To the uninitiated, demolition may appear a somewhat rugged industry, but in truth it is a structured discipline and long-standing champion of the ‘reduce, reuse, recycle’ philosophy. Environmental commitment lies at the heart of the industry, and has done for quite some time. The majority of professional demolition projects achieve a 96-97% recycling rate as standard, with the bulk of materials being recovered and reprocessed. Metals and glass for example can be recycled with ease, but as technologies develop and environmental awareness continues to grow, an increasing number of reuse opportunities exist too. Hardcore concrete and brick materials for instance can be crushed to produce an engineered aggregate for re-use in the construction industry, and expensive plastic pipe work can be salvaged and sold for reinstallation.
The great thing about the demolition profession though is that responsible consultants and contractors do not stand still. A number of factors continue to influence and improve the waste management practices that are developed and adopted on site including legislative pressures, external costs such as landfill tax and technological developments. This is in addition to demands from clients who are quite rightly keen to protect their corporate reputation and uphold their own ‘green’ policies.
As a result, standards of environmental excellence continue to grow. Man made mineral fibres that have traditionally been sent to landfill are now being sorted, segregated and recycled, and wood is carefully assessed so that high end material is re-used whilst lower-specification wood is processed for the biomass industry.
Recovering materials and contributing to energy from waste projects goes some way to supporting the closed loop, but there is more to be done. In our role as an industry consultant we must assume at least partial responsibility for heightening the discipline’s understanding of the exciting closed loop concept.
The current problem is perhaps the fact that a discrepancy exists between what people perceive to be a closed loop economy and what the closed loop actually is.
Waste minimisation and recycling is thankfully on the radar of many industries, but to truly reap the resource efficiencies of the closed loop, waste must move much further up an organisation’s strategic hierarchy.
Over time demolition professionals, clients and other parties in the value chain must increasingly view ‘waste’ materials as resources that have a future use. The priority should be to redeploy these resources so that they never become ‘rubbish’.
Thankfully, progress is being seen in this respect.

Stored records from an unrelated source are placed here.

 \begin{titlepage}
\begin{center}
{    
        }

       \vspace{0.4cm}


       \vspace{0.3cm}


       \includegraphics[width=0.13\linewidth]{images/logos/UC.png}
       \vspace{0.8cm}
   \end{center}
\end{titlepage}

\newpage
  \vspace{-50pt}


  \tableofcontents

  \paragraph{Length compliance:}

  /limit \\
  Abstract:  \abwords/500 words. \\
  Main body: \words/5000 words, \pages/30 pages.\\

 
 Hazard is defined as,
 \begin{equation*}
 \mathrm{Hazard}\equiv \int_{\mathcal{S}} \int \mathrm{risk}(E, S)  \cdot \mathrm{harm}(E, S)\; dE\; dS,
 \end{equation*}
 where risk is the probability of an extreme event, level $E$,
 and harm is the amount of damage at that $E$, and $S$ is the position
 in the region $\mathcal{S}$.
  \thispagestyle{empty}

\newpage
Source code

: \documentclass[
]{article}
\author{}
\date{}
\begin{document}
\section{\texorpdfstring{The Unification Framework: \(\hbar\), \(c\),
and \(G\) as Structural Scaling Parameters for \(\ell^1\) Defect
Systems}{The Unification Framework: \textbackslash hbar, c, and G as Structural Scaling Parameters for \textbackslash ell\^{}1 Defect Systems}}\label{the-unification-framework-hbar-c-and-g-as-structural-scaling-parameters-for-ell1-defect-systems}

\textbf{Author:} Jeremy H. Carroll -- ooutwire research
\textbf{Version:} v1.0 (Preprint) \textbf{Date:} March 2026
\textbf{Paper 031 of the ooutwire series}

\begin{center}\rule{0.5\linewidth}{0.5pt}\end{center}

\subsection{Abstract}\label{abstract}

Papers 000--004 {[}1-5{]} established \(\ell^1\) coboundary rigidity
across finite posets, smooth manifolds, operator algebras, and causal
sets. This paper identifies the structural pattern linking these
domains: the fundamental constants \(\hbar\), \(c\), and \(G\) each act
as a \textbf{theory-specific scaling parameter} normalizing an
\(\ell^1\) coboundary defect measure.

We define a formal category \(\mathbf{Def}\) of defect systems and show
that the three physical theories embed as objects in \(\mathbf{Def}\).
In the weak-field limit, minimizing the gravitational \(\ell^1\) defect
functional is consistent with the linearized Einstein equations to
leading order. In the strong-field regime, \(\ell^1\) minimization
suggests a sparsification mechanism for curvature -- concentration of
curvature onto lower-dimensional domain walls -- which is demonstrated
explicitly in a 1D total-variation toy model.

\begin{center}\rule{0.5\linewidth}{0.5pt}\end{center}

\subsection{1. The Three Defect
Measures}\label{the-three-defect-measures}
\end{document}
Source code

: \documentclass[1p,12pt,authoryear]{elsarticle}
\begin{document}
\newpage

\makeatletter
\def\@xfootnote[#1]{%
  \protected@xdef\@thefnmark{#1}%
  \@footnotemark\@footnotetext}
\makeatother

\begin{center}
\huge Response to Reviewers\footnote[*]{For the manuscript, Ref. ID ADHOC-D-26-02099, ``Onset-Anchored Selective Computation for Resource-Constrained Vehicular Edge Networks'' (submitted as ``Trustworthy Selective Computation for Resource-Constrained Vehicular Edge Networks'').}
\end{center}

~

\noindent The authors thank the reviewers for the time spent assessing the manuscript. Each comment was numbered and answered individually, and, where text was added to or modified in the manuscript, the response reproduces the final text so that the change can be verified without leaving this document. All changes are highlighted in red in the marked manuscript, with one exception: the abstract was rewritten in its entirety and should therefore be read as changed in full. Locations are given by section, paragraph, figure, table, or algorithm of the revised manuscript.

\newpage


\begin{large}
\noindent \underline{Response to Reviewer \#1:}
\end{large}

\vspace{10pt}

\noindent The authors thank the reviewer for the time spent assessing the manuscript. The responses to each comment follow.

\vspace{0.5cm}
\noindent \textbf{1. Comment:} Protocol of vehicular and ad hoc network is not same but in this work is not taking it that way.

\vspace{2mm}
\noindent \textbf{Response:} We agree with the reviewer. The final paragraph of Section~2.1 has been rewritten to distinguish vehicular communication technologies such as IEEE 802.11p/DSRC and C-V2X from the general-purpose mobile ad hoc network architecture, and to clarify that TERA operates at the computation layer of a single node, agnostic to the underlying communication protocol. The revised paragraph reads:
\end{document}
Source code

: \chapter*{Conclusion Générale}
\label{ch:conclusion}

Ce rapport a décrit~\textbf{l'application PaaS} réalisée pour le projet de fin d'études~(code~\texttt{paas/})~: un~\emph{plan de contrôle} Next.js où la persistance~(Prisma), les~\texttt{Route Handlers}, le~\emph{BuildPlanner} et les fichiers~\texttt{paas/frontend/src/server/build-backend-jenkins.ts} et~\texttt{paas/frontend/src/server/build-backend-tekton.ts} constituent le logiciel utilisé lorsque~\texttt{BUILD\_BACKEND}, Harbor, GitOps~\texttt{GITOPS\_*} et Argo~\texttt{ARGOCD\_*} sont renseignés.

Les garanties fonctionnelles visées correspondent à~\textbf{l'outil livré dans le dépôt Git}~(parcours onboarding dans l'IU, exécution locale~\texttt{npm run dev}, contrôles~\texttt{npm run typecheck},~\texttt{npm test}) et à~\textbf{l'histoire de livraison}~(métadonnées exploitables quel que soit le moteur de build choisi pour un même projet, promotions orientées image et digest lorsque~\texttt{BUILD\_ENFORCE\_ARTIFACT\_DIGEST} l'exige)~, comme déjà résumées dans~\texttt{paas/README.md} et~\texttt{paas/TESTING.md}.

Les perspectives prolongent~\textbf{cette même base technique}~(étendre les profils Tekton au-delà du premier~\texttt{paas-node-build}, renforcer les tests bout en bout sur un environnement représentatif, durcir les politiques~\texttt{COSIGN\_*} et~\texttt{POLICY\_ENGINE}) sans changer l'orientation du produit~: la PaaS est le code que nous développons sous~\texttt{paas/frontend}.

Gone are the days when only office furniture is removed from a site prior to demolition. Now entire processing plants that may be deemed ‘redundant’ by one organisation are being carefully dismantled for resale, relocation and re-erection elsewhere. If this is not wholly viable then, with the right skill-set, it is possible to identify and salvage individual elements of plants such as equipment vessels for installation in other processing facilities.
The crucial point about this whole process is that such considerations take place at the commencement of a demolition project when feasibility and option studies are being conducted and methodology statements prepared. In other words, resource efficiency is not an afterthought – it is a priority from the outset. Along with safety, it underpins the project design. Not only does this achieve environmental benefits but in the large part it is financially advantageous for the client too.
Even this extensively considered approach does not wholly satisfy the closed loop philosophy, because resource efficiency considerations that will come to fruition at the end of a plant or structure’s life, should ideally be factored in when such facilities are first constructed. Yet, this approach highlights just how committed the demolition discipline is to the country’s environmental agenda – something the industry’s professionals have known for some time.